The answer must be an exact copy of the entries below, with no images in it.

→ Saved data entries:
---*---

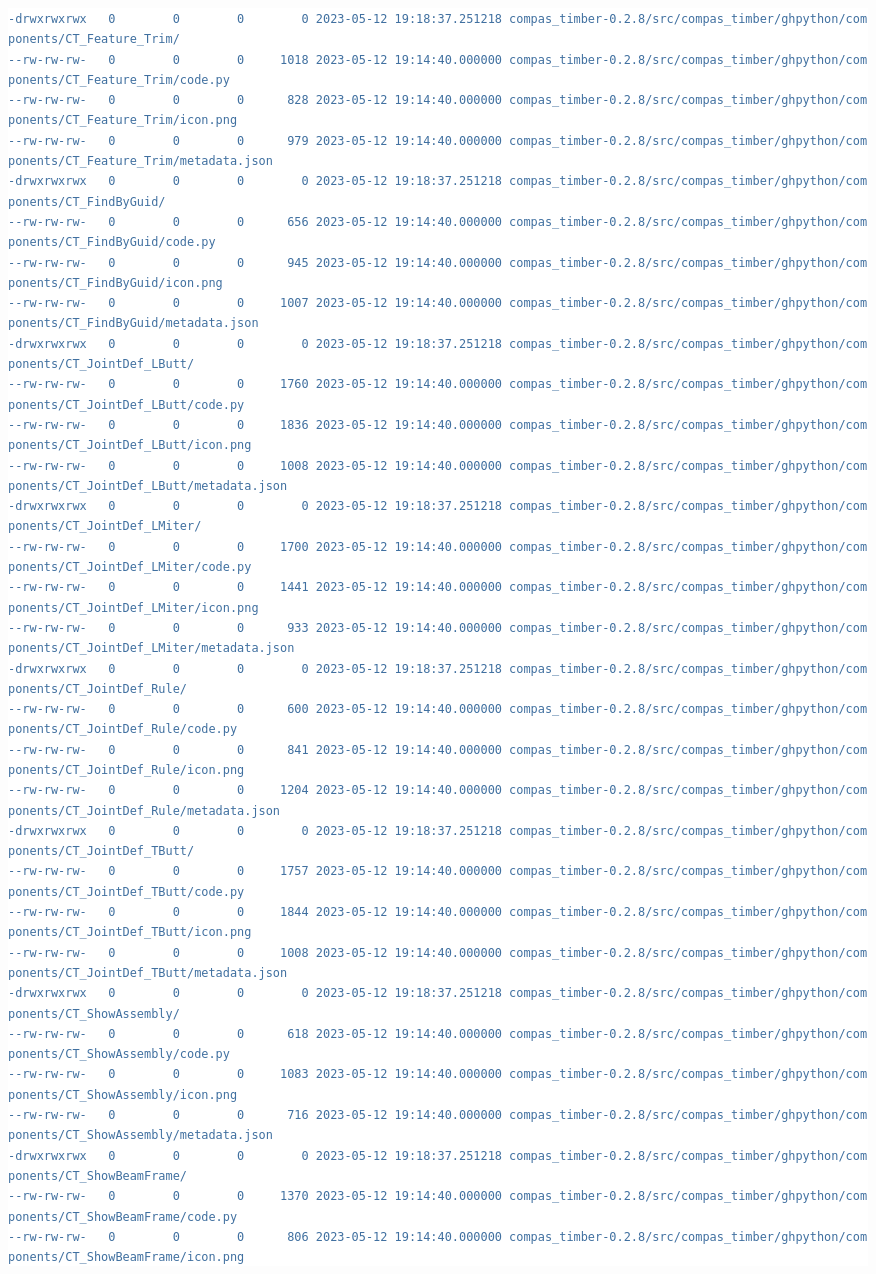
 ```diff
-drwxrwxrwx   0        0        0        0 2023-05-12 19:18:37.251218 compas_timber-0.2.8/src/compas_timber/ghpython/components/CT_Feature_Trim/
--rw-rw-rw-   0        0        0     1018 2023-05-12 19:14:40.000000 compas_timber-0.2.8/src/compas_timber/ghpython/components/CT_Feature_Trim/code.py
--rw-rw-rw-   0        0        0      828 2023-05-12 19:14:40.000000 compas_timber-0.2.8/src/compas_timber/ghpython/components/CT_Feature_Trim/icon.png
--rw-rw-rw-   0        0        0      979 2023-05-12 19:14:40.000000 compas_timber-0.2.8/src/compas_timber/ghpython/components/CT_Feature_Trim/metadata.json
-drwxrwxrwx   0        0        0        0 2023-05-12 19:18:37.251218 compas_timber-0.2.8/src/compas_timber/ghpython/components/CT_FindByGuid/
--rw-rw-rw-   0        0        0      656 2023-05-12 19:14:40.000000 compas_timber-0.2.8/src/compas_timber/ghpython/components/CT_FindByGuid/code.py
--rw-rw-rw-   0        0        0      945 2023-05-12 19:14:40.000000 compas_timber-0.2.8/src/compas_timber/ghpython/components/CT_FindByGuid/icon.png
--rw-rw-rw-   0        0        0     1007 2023-05-12 19:14:40.000000 compas_timber-0.2.8/src/compas_timber/ghpython/components/CT_FindByGuid/metadata.json
-drwxrwxrwx   0        0        0        0 2023-05-12 19:18:37.251218 compas_timber-0.2.8/src/compas_timber/ghpython/components/CT_JointDef_LButt/
--rw-rw-rw-   0        0        0     1760 2023-05-12 19:14:40.000000 compas_timber-0.2.8/src/compas_timber/ghpython/components/CT_JointDef_LButt/code.py
--rw-rw-rw-   0        0        0     1836 2023-05-12 19:14:40.000000 compas_timber-0.2.8/src/compas_timber/ghpython/components/CT_JointDef_LButt/icon.png
--rw-rw-rw-   0        0        0     1008 2023-05-12 19:14:40.000000 compas_timber-0.2.8/src/compas_timber/ghpython/components/CT_JointDef_LButt/metadata.json
-drwxrwxrwx   0        0        0        0 2023-05-12 19:18:37.251218 compas_timber-0.2.8/src/compas_timber/ghpython/components/CT_JointDef_LMiter/
--rw-rw-rw-   0        0        0     1700 2023-05-12 19:14:40.000000 compas_timber-0.2.8/src/compas_timber/ghpython/components/CT_JointDef_LMiter/code.py
--rw-rw-rw-   0        0        0     1441 2023-05-12 19:14:40.000000 compas_timber-0.2.8/src/compas_timber/ghpython/components/CT_JointDef_LMiter/icon.png
--rw-rw-rw-   0        0        0      933 2023-05-12 19:14:40.000000 compas_timber-0.2.8/src/compas_timber/ghpython/components/CT_JointDef_LMiter/metadata.json
-drwxrwxrwx   0        0        0        0 2023-05-12 19:18:37.251218 compas_timber-0.2.8/src/compas_timber/ghpython/components/CT_JointDef_Rule/
--rw-rw-rw-   0        0        0      600 2023-05-12 19:14:40.000000 compas_timber-0.2.8/src/compas_timber/ghpython/components/CT_JointDef_Rule/code.py
--rw-rw-rw-   0        0        0      841 2023-05-12 19:14:40.000000 compas_timber-0.2.8/src/compas_timber/ghpython/components/CT_JointDef_Rule/icon.png
--rw-rw-rw-   0        0        0     1204 2023-05-12 19:14:40.000000 compas_timber-0.2.8/src/compas_timber/ghpython/components/CT_JointDef_Rule/metadata.json
-drwxrwxrwx   0        0        0        0 2023-05-12 19:18:37.251218 compas_timber-0.2.8/src/compas_timber/ghpython/components/CT_JointDef_TButt/
--rw-rw-rw-   0        0        0     1757 2023-05-12 19:14:40.000000 compas_timber-0.2.8/src/compas_timber/ghpython/components/CT_JointDef_TButt/code.py
--rw-rw-rw-   0        0        0     1844 2023-05-12 19:14:40.000000 compas_timber-0.2.8/src/compas_timber/ghpython/components/CT_JointDef_TButt/icon.png
--rw-rw-rw-   0        0        0     1008 2023-05-12 19:14:40.000000 compas_timber-0.2.8/src/compas_timber/ghpython/components/CT_JointDef_TButt/metadata.json
-drwxrwxrwx   0        0        0        0 2023-05-12 19:18:37.251218 compas_timber-0.2.8/src/compas_timber/ghpython/components/CT_ShowAssembly/
--rw-rw-rw-   0        0        0      618 2023-05-12 19:14:40.000000 compas_timber-0.2.8/src/compas_timber/ghpython/components/CT_ShowAssembly/code.py
--rw-rw-rw-   0        0        0     1083 2023-05-12 19:14:40.000000 compas_timber-0.2.8/src/compas_timber/ghpython/components/CT_ShowAssembly/icon.png
--rw-rw-rw-   0        0        0      716 2023-05-12 19:14:40.000000 compas_timber-0.2.8/src/compas_timber/ghpython/components/CT_ShowAssembly/metadata.json
-drwxrwxrwx   0        0        0        0 2023-05-12 19:18:37.251218 compas_timber-0.2.8/src/compas_timber/ghpython/components/CT_ShowBeamFrame/
--rw-rw-rw-   0        0        0     1370 2023-05-12 19:14:40.000000 compas_timber-0.2.8/src/compas_timber/ghpython/components/CT_ShowBeamFrame/code.py
--rw-rw-rw-   0        0        0      806 2023-05-12 19:14:40.000000 compas_timber-0.2.8/src/compas_timber/ghpython/components/CT_ShowBeamFrame/icon.png
```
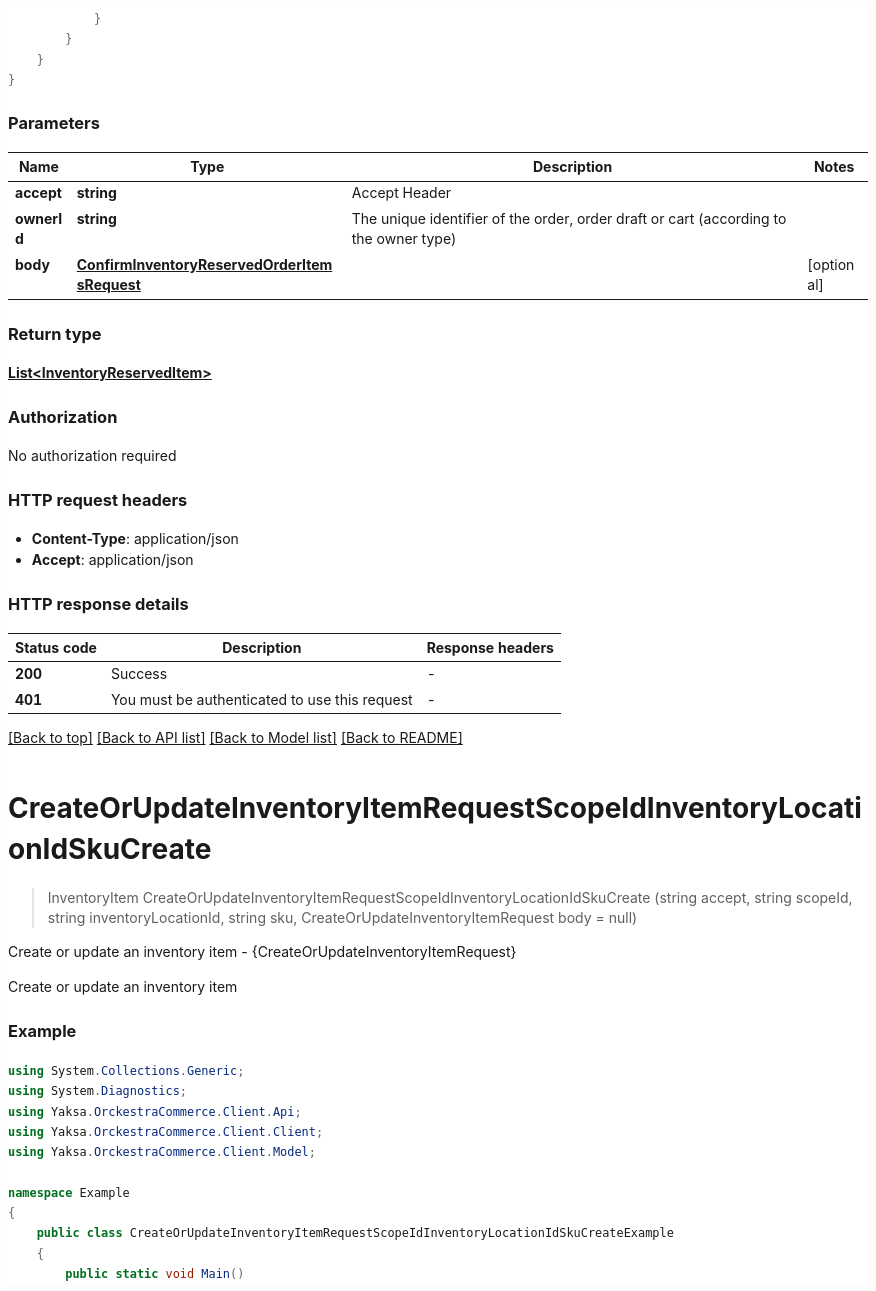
 ```csharp
            }
        }
    }
}
```

### Parameters

Name | Type | Description  | Notes
------------- | ------------- | ------------- | -------------
 **accept** | **string**| Accept Header | 
 **ownerId** | **string**| The unique identifier of the order, order draft or cart (according to the owner type) | 
 **body** | [**ConfirmInventoryReservedOrderItemsRequest**](ConfirmInventoryReservedOrderItemsRequest.md)|  | [optional] 

### Return type

[**List&lt;InventoryReservedItem&gt;**](InventoryReservedItem.md)

### Authorization

No authorization required

### HTTP request headers

 - **Content-Type**: application/json
 - **Accept**: application/json


### HTTP response details
| Status code | Description | Response headers |
|-------------|-------------|------------------|
| **200** | Success |  -  |
| **401** | You must be authenticated to use this request |  -  |

[[Back to top]](#) [[Back to API list]](../README.md#documentation-for-api-endpoints) [[Back to Model list]](../README.md#documentation-for-models) [[Back to README]](../README.md)

<a name="createorupdateinventoryitemrequestscopeidinventorylocationidskucreate"></a>
# **CreateOrUpdateInventoryItemRequestScopeIdInventoryLocationIdSkuCreate**
> InventoryItem CreateOrUpdateInventoryItemRequestScopeIdInventoryLocationIdSkuCreate (string accept, string scopeId, string inventoryLocationId, string sku, CreateOrUpdateInventoryItemRequest body = null)

Create or update an inventory item - {CreateOrUpdateInventoryItemRequest}

Create or update an inventory item

### Example
```csharp
using System.Collections.Generic;
using System.Diagnostics;
using Yaksa.OrckestraCommerce.Client.Api;
using Yaksa.OrckestraCommerce.Client.Client;
using Yaksa.OrckestraCommerce.Client.Model;

namespace Example
{
    public class CreateOrUpdateInventoryItemRequestScopeIdInventoryLocationIdSkuCreateExample
    {
        public static void Main()
```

---*---

→ RESPONSE AREA:
 ```diff
-drwxrwxrwx   0        0        0        0 2023-05-12 19:18:37.251218 compas_timber-0.2.8/src/compas_timber/ghpython/components/CT_Feature_Trim/
--rw-rw-rw-   0        0        0     1018 2023-05-12 19:14:40.000000 compas_timber-0.2.8/src/compas_timber/ghpython/components/CT_Feature_Trim/code.py
--rw-rw-rw-   0        0        0      828 2023-05-12 19:14:40.000000 compas_timber-0.2.8/src/compas_timber/ghpython/components/CT_Feature_Trim/icon.png
--rw-rw-rw-   0        0        0      979 2023-05-12 19:14:40.000000 compas_timber-0.2.8/src/compas_timber/ghpython/components/CT_Feature_Trim/metadata.json
-drwxrwxrwx   0        0        0        0 2023-05-12 19:18:37.251218 compas_timber-0.2.8/src/compas_timber/ghpython/components/CT_FindByGuid/
--rw-rw-rw-   0        0        0      656 2023-05-12 19:14:40.000000 compas_timber-0.2.8/src/compas_timber/ghpython/components/CT_FindByGuid/code.py
--rw-rw-rw-   0        0        0      945 2023-05-12 19:14:40.000000 compas_timber-0.2.8/src/compas_timber/ghpython/components/CT_FindByGuid/icon.png
--rw-rw-rw-   0        0        0     1007 2023-05-12 19:14:40.000000 compas_timber-0.2.8/src/compas_timber/ghpython/components/CT_FindByGuid/metadata.json
-drwxrwxrwx   0        0        0        0 2023-05-12 19:18:37.251218 compas_timber-0.2.8/src/compas_timber/ghpython/components/CT_JointDef_LButt/
--rw-rw-rw-   0        0        0     1760 2023-05-12 19:14:40.000000 compas_timber-0.2.8/src/compas_timber/ghpython/components/CT_JointDef_LButt/code.py
--rw-rw-rw-   0        0        0     1836 2023-05-12 19:14:40.000000 compas_timber-0.2.8/src/compas_timber/ghpython/components/CT_JointDef_LButt/icon.png
--rw-rw-rw-   0        0        0     1008 2023-05-12 19:14:40.000000 compas_timber-0.2.8/src/compas_timber/ghpython/components/CT_JointDef_LButt/metadata.json
-drwxrwxrwx   0        0        0        0 2023-05-12 19:18:37.251218 compas_timber-0.2.8/src/compas_timber/ghpython/components/CT_JointDef_LMiter/
--rw-rw-rw-   0        0        0     1700 2023-05-12 19:14:40.000000 compas_timber-0.2.8/src/compas_timber/ghpython/components/CT_JointDef_LMiter/code.py
--rw-rw-rw-   0        0        0     1441 2023-05-12 19:14:40.000000 compas_timber-0.2.8/src/compas_timber/ghpython/components/CT_JointDef_LMiter/icon.png
--rw-rw-rw-   0        0        0      933 2023-05-12 19:14:40.000000 compas_timber-0.2.8/src/compas_timber/ghpython/components/CT_JointDef_LMiter/metadata.json
-drwxrwxrwx   0        0        0        0 2023-05-12 19:18:37.251218 compas_timber-0.2.8/src/compas_timber/ghpython/components/CT_JointDef_Rule/
--rw-rw-rw-   0        0        0      600 2023-05-12 19:14:40.000000 compas_timber-0.2.8/src/compas_timber/ghpython/components/CT_JointDef_Rule/code.py
--rw-rw-rw-   0        0        0      841 2023-05-12 19:14:40.000000 compas_timber-0.2.8/src/compas_timber/ghpython/components/CT_JointDef_Rule/icon.png
--rw-rw-rw-   0        0        0     1204 2023-05-12 19:14:40.000000 compas_timber-0.2.8/src/compas_timber/ghpython/components/CT_JointDef_Rule/metadata.json
-drwxrwxrwx   0        0        0        0 2023-05-12 19:18:37.251218 compas_timber-0.2.8/src/compas_timber/ghpython/components/CT_JointDef_TButt/
--rw-rw-rw-   0        0        0     1757 2023-05-12 19:14:40.000000 compas_timber-0.2.8/src/compas_timber/ghpython/components/CT_JointDef_TButt/code.py
--rw-rw-rw-   0        0        0     1844 2023-05-12 19:14:40.000000 compas_timber-0.2.8/src/compas_timber/ghpython/components/CT_JointDef_TButt/icon.png
--rw-rw-rw-   0        0        0     1008 2023-05-12 19:14:40.000000 compas_timber-0.2.8/src/compas_timber/ghpython/components/CT_JointDef_TButt/metadata.json
-drwxrwxrwx   0        0        0        0 2023-05-12 19:18:37.251218 compas_timber-0.2.8/src/compas_timber/ghpython/components/CT_ShowAssembly/
--rw-rw-rw-   0        0        0      618 2023-05-12 19:14:40.000000 compas_timber-0.2.8/src/compas_timber/ghpython/components/CT_ShowAssembly/code.py
--rw-rw-rw-   0        0        0     1083 2023-05-12 19:14:40.000000 compas_timber-0.2.8/src/compas_timber/ghpython/components/CT_ShowAssembly/icon.png
--rw-rw-rw-   0        0        0      716 2023-05-12 19:14:40.000000 compas_timber-0.2.8/src/compas_timber/ghpython/components/CT_ShowAssembly/metadata.json
-drwxrwxrwx   0        0        0        0 2023-05-12 19:18:37.251218 compas_timber-0.2.8/src/compas_timber/ghpython/components/CT_ShowBeamFrame/
--rw-rw-rw-   0        0        0     1370 2023-05-12 19:14:40.000000 compas_timber-0.2.8/src/compas_timber/ghpython/components/CT_ShowBeamFrame/code.py
--rw-rw-rw-   0        0        0      806 2023-05-12 19:14:40.000000 compas_timber-0.2.8/src/compas_timber/ghpython/components/CT_ShowBeamFrame/icon.png
```
 ```csharp
            }
        }
    }
}
```

### Parameters

Name | Type | Description  | Notes
------------- | ------------- | ------------- | -------------
 **accept** | **string**| Accept Header | 
 **ownerId** | **string**| The unique identifier of the order, order draft or cart (according to the owner type) | 
 **body** | [**ConfirmInventoryReservedOrderItemsRequest**](ConfirmInventoryReservedOrderItemsRequest.md)|  | [optional] 

### Return type

[**List&lt;InventoryReservedItem&gt;**](InventoryReservedItem.md)

### Authorization

No authorization required

### HTTP request headers

 - **Content-Type**: application/json
 - **Accept**: application/json


### HTTP response details
| Status code | Description | Response headers |
|-------------|-------------|------------------|
| **200** | Success |  -  |
| **401** | You must be authenticated to use this request |  -  |

[[Back to top]](#) [[Back to API list]](../README.md#documentation-for-api-endpoints) [[Back to Model list]](../README.md#documentation-for-models) [[Back to README]](../README.md)

<a name="createorupdateinventoryitemrequestscopeidinventorylocationidskucreate"></a>
# **CreateOrUpdateInventoryItemRequestScopeIdInventoryLocationIdSkuCreate**
> InventoryItem CreateOrUpdateInventoryItemRequestScopeIdInventoryLocationIdSkuCreate (string accept, string scopeId, string inventoryLocationId, string sku, CreateOrUpdateInventoryItemRequest body = null)

Create or update an inventory item - {CreateOrUpdateInventoryItemRequest}

Create or update an inventory item

### Example
```csharp
using System.Collections.Generic;
using System.Diagnostics;
using Yaksa.OrckestraCommerce.Client.Api;
using Yaksa.OrckestraCommerce.Client.Client;
using Yaksa.OrckestraCommerce.Client.Model;

namespace Example
{
    public class CreateOrUpdateInventoryItemRequestScopeIdInventoryLocationIdSkuCreateExample
    {
        public static void Main()
```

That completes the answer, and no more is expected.